Personalization Leakage: Evaluating Privacy and Identifiability Risks in Personalized LLM Evaluations

TL;DR: If models adapt to you, can they accidentally reveal who you are? Test if and how personalized LLM behavior can inadvertently leak user identity or sensitive attributes, especially when evaluation data is shared or analyzed.

Research Question: To what extent can personalized LLM responses be used to infer or re-identify user attributes, and what are the privacy implications for evaluation frameworks that incorporate personalization?

Hypothesis: Personalized LLM outputs, especially when based on rich interaction histories, can be reverse-engineered to reveal sensitive user information, posing privacy risks that are invisible in stateless offline evaluations.
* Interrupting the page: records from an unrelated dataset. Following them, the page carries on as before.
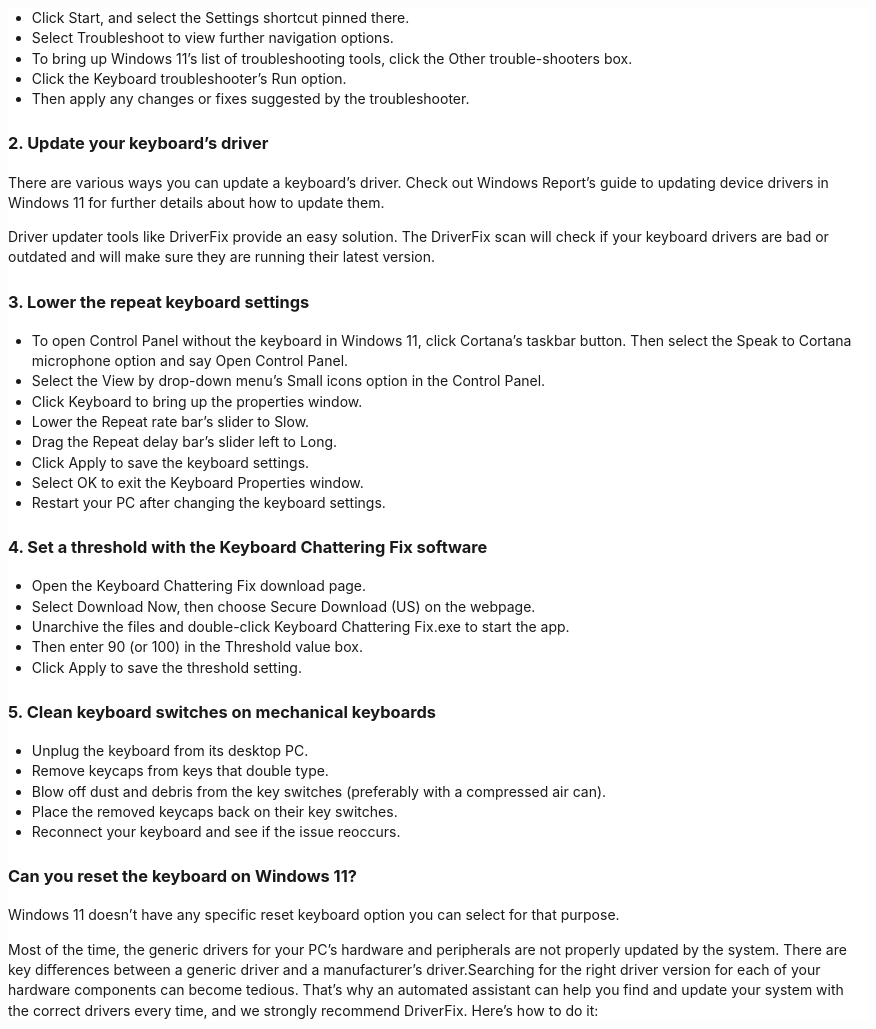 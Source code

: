 - Click Start, and select the Settings shortcut pinned there.
 - Select Troubleshoot to view further navigation options.
 - To bring up Windows 11’s list of troubleshooting tools, click the Other trouble-shooters box.
 - Click the Keyboard troubleshooter’s Run option.
 - Then apply any changes or fixes suggested by the troubleshooter.

 
### 2. Update your keyboard’s driver
 
There are various ways you can update a keyboard’s driver. Check out Windows Report’s guide to updating device drivers in Windows 11 for further details about how to update them.
 
Driver updater tools like DriverFix provide an easy solution. The DriverFix scan will check if your keyboard drivers are bad or outdated and will make sure they are running their latest version.
 
### 3. Lower the repeat keyboard settings
 
- To open Control Panel without the keyboard in Windows 11, click Cortana’s taskbar button. Then select the Speak to Cortana microphone option and say Open Control Panel.
 - Select the View by drop-down menu’s Small icons option in the Control Panel.
 - Click Keyboard to bring up the properties window.
 - Lower the Repeat rate bar’s slider to Slow.
 - Drag the Repeat delay bar’s slider left to Long.
 - Click Apply to save the keyboard settings.
 - Select OK to exit the Keyboard Properties window.
 - Restart your PC after changing the keyboard settings.

 
### 4. Set a threshold with the Keyboard Chattering Fix software
 
- Open the Keyboard Chattering Fix download page.
 - Select Download Now, then choose Secure Download (US) on the webpage.
 - Unarchive the files and double-click Keyboard Chattering Fix.exe to start the app.
 - Then enter 90 (or 100) in the Threshold value box.
 - Click Apply to save the threshold setting.

 
### 5. Clean keyboard switches on mechanical keyboards
 
- Unplug the keyboard from its desktop PC.
 - Remove keycaps from keys that double type.
 - Blow off dust and debris from the key switches (preferably with a compressed air can).
 - Place the removed keycaps back on their key switches.
 - Reconnect your keyboard and see if the issue reoccurs.

 
### Can you reset the keyboard on Windows 11?
 
Windows 11 doesn’t have any specific reset keyboard option you can select for that purpose. 
 
Most of the time, the generic drivers for your PC’s hardware and peripherals are not properly updated by the system. There are key differences between a generic driver and a manufacturer’s driver.Searching for the right driver version for each of your hardware components can become tedious. That’s why an automated assistant can help you find and update your system with the correct drivers every time, and we strongly recommend DriverFix. Here’s how to do it:
  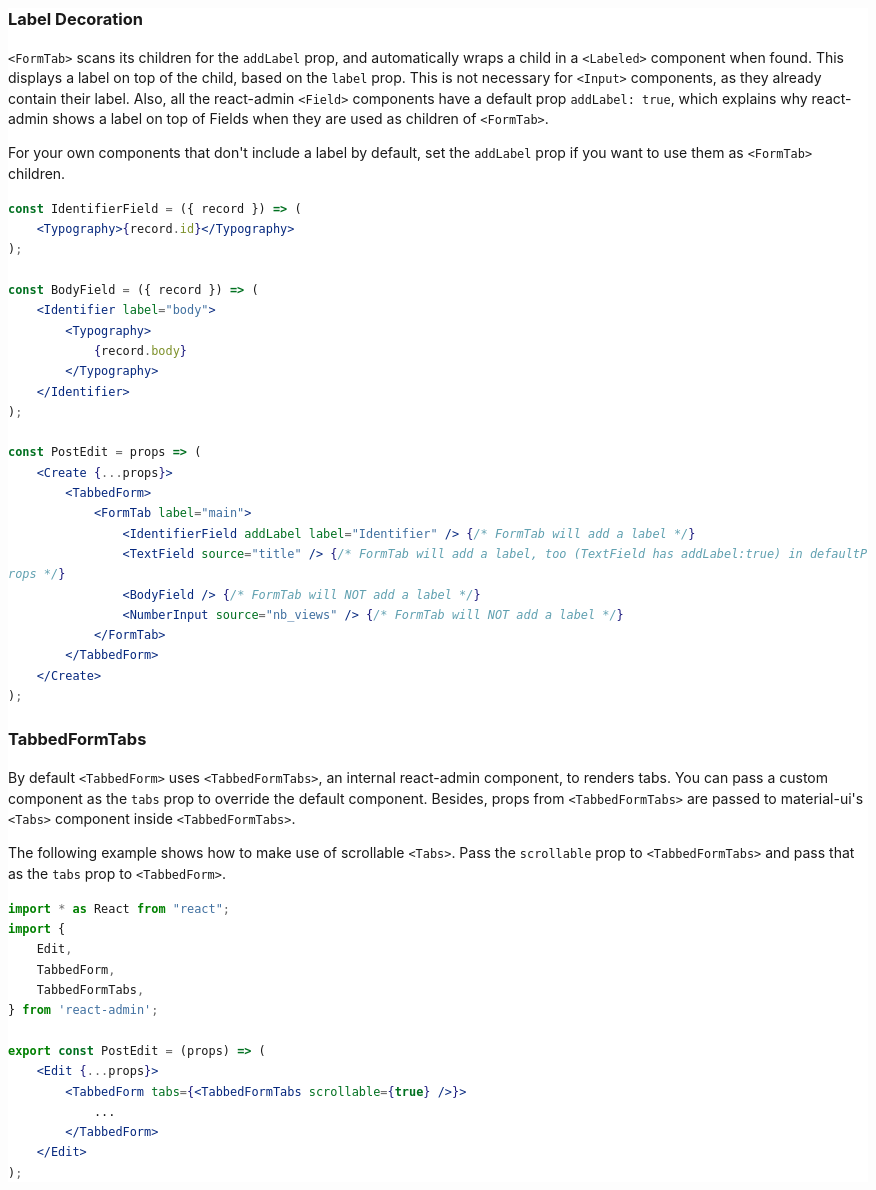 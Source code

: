 ### Label Decoration

`<FormTab>` scans its children for the `addLabel` prop, and automatically wraps a child in a `<Labeled>` component when found. This displays a label on top of the child, based on the `label` prop. This is not necessary for `<Input>` components, as they already contain their label. Also, all the react-admin `<Field>` components have a default prop `addLabel: true`, which explains why react-admin shows a label on top of Fields when they are used as children of `<FormTab>`. 

For your own components that don't include a label by default, set the `addLabel` prop if you want to use them as `<FormTab>` children.

```jsx
const IdentifierField = ({ record }) => (
    <Typography>{record.id}</Typography>
);

const BodyField = ({ record }) => (
    <Identifier label="body">
        <Typography>
            {record.body}
        </Typography>
    </Identifier>
);

const PostEdit = props => (
    <Create {...props}>
        <TabbedForm>
            <FormTab label="main">
                <IdentifierField addLabel label="Identifier" /> {/* FormTab will add a label */}
                <TextField source="title" /> {/* FormTab will add a label, too (TextField has addLabel:true) in defaultProps */}
                <BodyField /> {/* FormTab will NOT add a label */}
                <NumberInput source="nb_views" /> {/* FormTab will NOT add a label */}
            </FormTab>
        </TabbedForm>
    </Create>
);
```

### TabbedFormTabs

By default `<TabbedForm>` uses `<TabbedFormTabs>`, an internal react-admin component, to renders tabs. You can pass a custom component as the `tabs` prop to override the default component. Besides, props from `<TabbedFormTabs>` are passed to material-ui's `<Tabs>` component inside `<TabbedFormTabs>`.

The following example shows how to make use of scrollable `<Tabs>`. Pass the `scrollable` prop to `<TabbedFormTabs>` and pass that as the `tabs` prop to `<TabbedForm>`.

```jsx
import * as React from "react";
import {
    Edit,
    TabbedForm,
    TabbedFormTabs,
} from 'react-admin';

export const PostEdit = (props) => (
    <Edit {...props}>
        <TabbedForm tabs={<TabbedFormTabs scrollable={true} />}>
            ...
        </TabbedForm>
    </Edit>
);
```
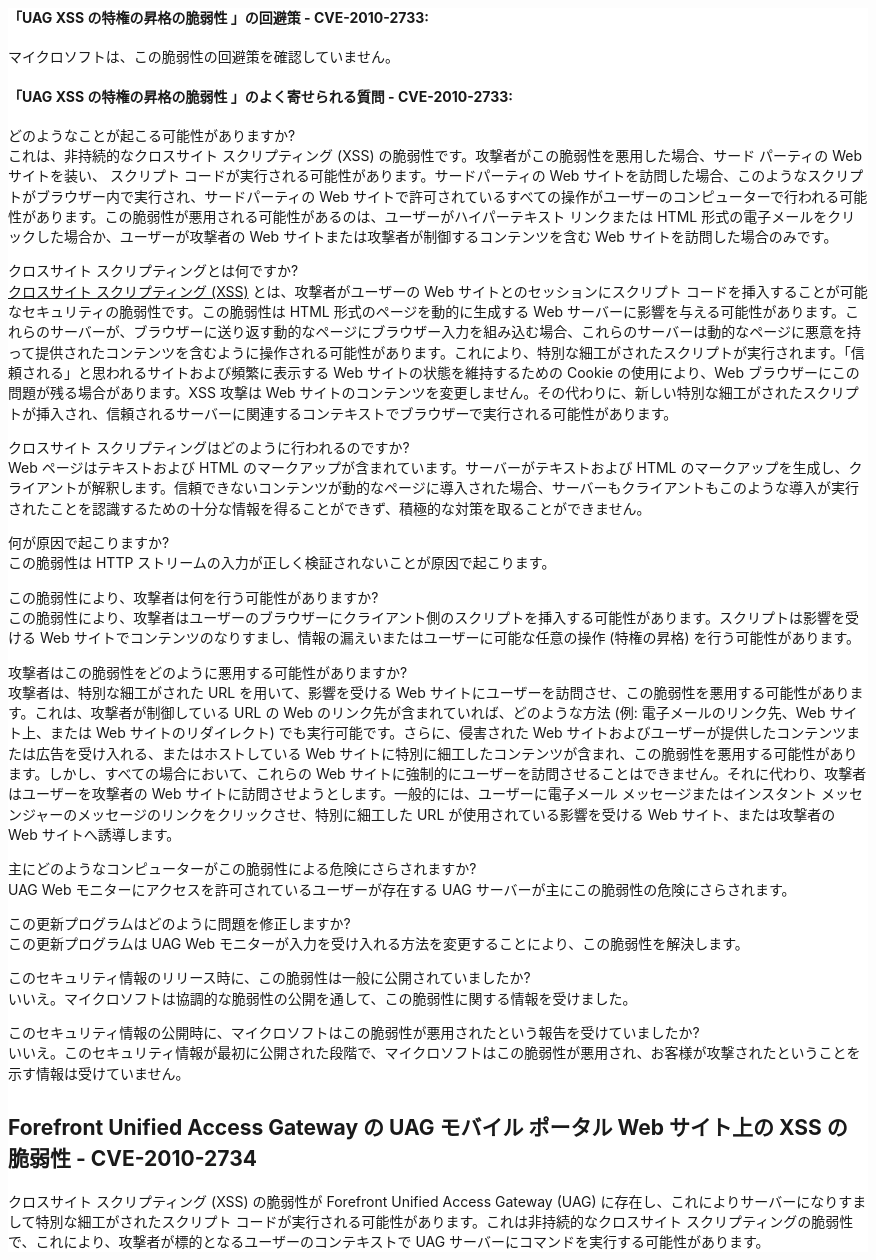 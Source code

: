#### 「UAG XSS の特権の昇格の脆弱性 」の回避策 - CVE-2010-2733:
  
マイクロソフトは、この脆弱性の回避策を確認していません。
  
#### 「UAG XSS の特権の昇格の脆弱性 」のよく寄せられる質問 - CVE-2010-2733:
  
どのようなことが起こる可能性がありますか?  
これは、非持続的なクロスサイト スクリプティング (XSS) の脆弱性です。攻撃者がこの脆弱性を悪用した場合、サード パーティの Web サイトを装い、 スクリプト コードが実行される可能性があります。サードパーティの Web サイトを訪問した場合、このようなスクリプトがブラウザー内で実行され、サードパーティの Web サイトで許可されているすべての操作がユーザーのコンピューターで行われる可能性があります。この脆弱性が悪用される可能性があるのは、ユーザーがハイパーテキスト リンクまたは HTML 形式の電子メールをクリックした場合か、ユーザーが攻撃者の Web サイトまたは攻撃者が制御するコンテンツを含む Web サイトを訪問した場合のみです。
  
クロスサイト スクリプティングとは何ですか?  
[クロスサイト スクリプティング (XSS)](http://www.microsoft.com/japan/technet/archive/security/news/crssite.mspx?mfr=true) とは、攻撃者がユーザーの Web サイトとのセッションにスクリプト コードを挿入することが可能なセキュリティの脆弱性です。この脆弱性は HTML 形式のページを動的に生成する Web サーバーに影響を与える可能性があります。これらのサーバーが、ブラウザーに送り返す動的なページにブラウザー入力を組み込む場合、これらのサーバーは動的なページに悪意を持って提供されたコンテンツを含むように操作される可能性があります。これにより、特別な細工がされたスクリプトが実行されます。「信頼される」と思われるサイトおよび頻繁に表示する Web サイトの状態を維持するための Cookie の使用により、Web ブラウザーにこの問題が残る場合があります。XSS 攻撃は Web サイトのコンテンツを変更しません。その代わりに、新しい特別な細工がされたスクリプトが挿入され、信頼されるサーバーに関連するコンテキストでブラウザーで実行される可能性があります。
  
クロスサイト スクリプティングはどのように行われるのですか?  
Web ページはテキストおよび HTML のマークアップが含まれています。サーバーがテキストおよび HTML のマークアップを生成し、クライアントが解釈します。信頼できないコンテンツが動的なページに導入された場合、サーバーもクライアントもこのような導入が実行されたことを認識するための十分な情報を得ることができず、積極的な対策を取ることができません。
  
何が原因で起こりますか?  
この脆弱性は HTTP ストリームの入力が正しく検証されないことが原因で起こります。
  
この脆弱性により、攻撃者は何を行う可能性がありますか?  
この脆弱性により、攻撃者はユーザーのブラウザーにクライアント側のスクリプトを挿入する可能性があります。スクリプトは影響を受ける Web サイトでコンテンツのなりすまし、情報の漏えいまたはユーザーに可能な任意の操作 (特権の昇格) を行う可能性があります。
  
攻撃者はこの脆弱性をどのように悪用する可能性がありますか?  
攻撃者は、特別な細工がされた URL を用いて、影響を受ける Web サイトにユーザーを訪問させ、この脆弱性を悪用する可能性があります。これは、攻撃者が制御している URL の Web のリンク先が含まれていれば、どのような方法 (例: 電子メールのリンク先、Web サイト上、または Web サイトのリダイレクト) でも実行可能です。さらに、侵害された Web サイトおよびユーザーが提供したコンテンツまたは広告を受け入れる、またはホストしている Web サイトに特別に細工したコンテンツが含まれ、この脆弱性を悪用する可能性があります。しかし、すべての場合において、これらの Web サイトに強制的にユーザーを訪問させることはできません。それに代わり、攻撃者はユーザーを攻撃者の Web サイトに訪問させようとします。一般的には、ユーザーに電子メール メッセージまたはインスタント メッセンジャーのメッセージのリンクをクリックさせ、特別に細工した URL が使用されている影響を受ける Web サイト、または攻撃者の Web サイトへ誘導します。
  
主にどのようなコンピューターがこの脆弱性による危険にさらされますか?  
UAG Web モニターにアクセスを許可されているユーザーが存在する UAG サーバーが主にこの脆弱性の危険にさらされます。
  
この更新プログラムはどのように問題を修正しますか?  
この更新プログラムは UAG Web モニターが入力を受け入れる方法を変更することにより、この脆弱性を解決します。
  
このセキュリティ情報のリリース時に、この脆弱性は一般に公開されていましたか?  
いいえ。マイクロソフトは協調的な脆弱性の公開を通して、この脆弱性に関する情報を受けました。
  
このセキュリティ情報の公開時に、マイクロソフトはこの脆弱性が悪用されたという報告を受けていましたか?  
いいえ。このセキュリティ情報が最初に公開された段階で、マイクロソフトはこの脆弱性が悪用され、お客様が攻撃されたということを示す情報は受けていません。
  
Forefront Unified Access Gateway の UAG モバイル ポータル Web サイト上の XSS の脆弱性 - CVE-2010-2734  
-----------------------------------------------------------------------------------------------------
  
<span></span>
クロスサイト スクリプティング (XSS) の脆弱性が Forefront Unified Access Gateway (UAG) に存在し、これによりサーバーになりすまして特別な細工がされたスクリプト コードが実行される可能性があります。これは非持続的なクロスサイト スクリプティングの脆弱性で、これにより、攻撃者が標的となるユーザーのコンテキストで UAG サーバーにコマンドを実行する可能性があります。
Experiment Plan: Collect personalized LLM interaction logs using anonymized but attribute-rich user histories. Task adversarial models with re-identifying user attributes (e.g., age, location, interests) from anonymized outputs. Compare privacy leakage rates between stateless and personalized evaluation setups. Test mitigation strategies, such as distributional user embeddings or local profile generation (as in Ding et al., 2025). Recommend privacy-preserving evaluation protocols.

References:

• Ding, Y., Tan, Y., Liu, X., Niu, C., Meng, F., Zhou, J., Liu, N., Wu, F., & Chen, G. (2025). Personalized Language Model Learning on Text Data Without User Identifiers. Knowledge Discovery and Data Mining.
• Mendoza, R., Cruz, I., Liu, R., Deshmukh, A., Williams, D., Peng, J., & Iyer, R. (2024). Adaptive Self-Supervised Learning Strategies for Dynamic On-Device LLM Personalization. arXiv.org.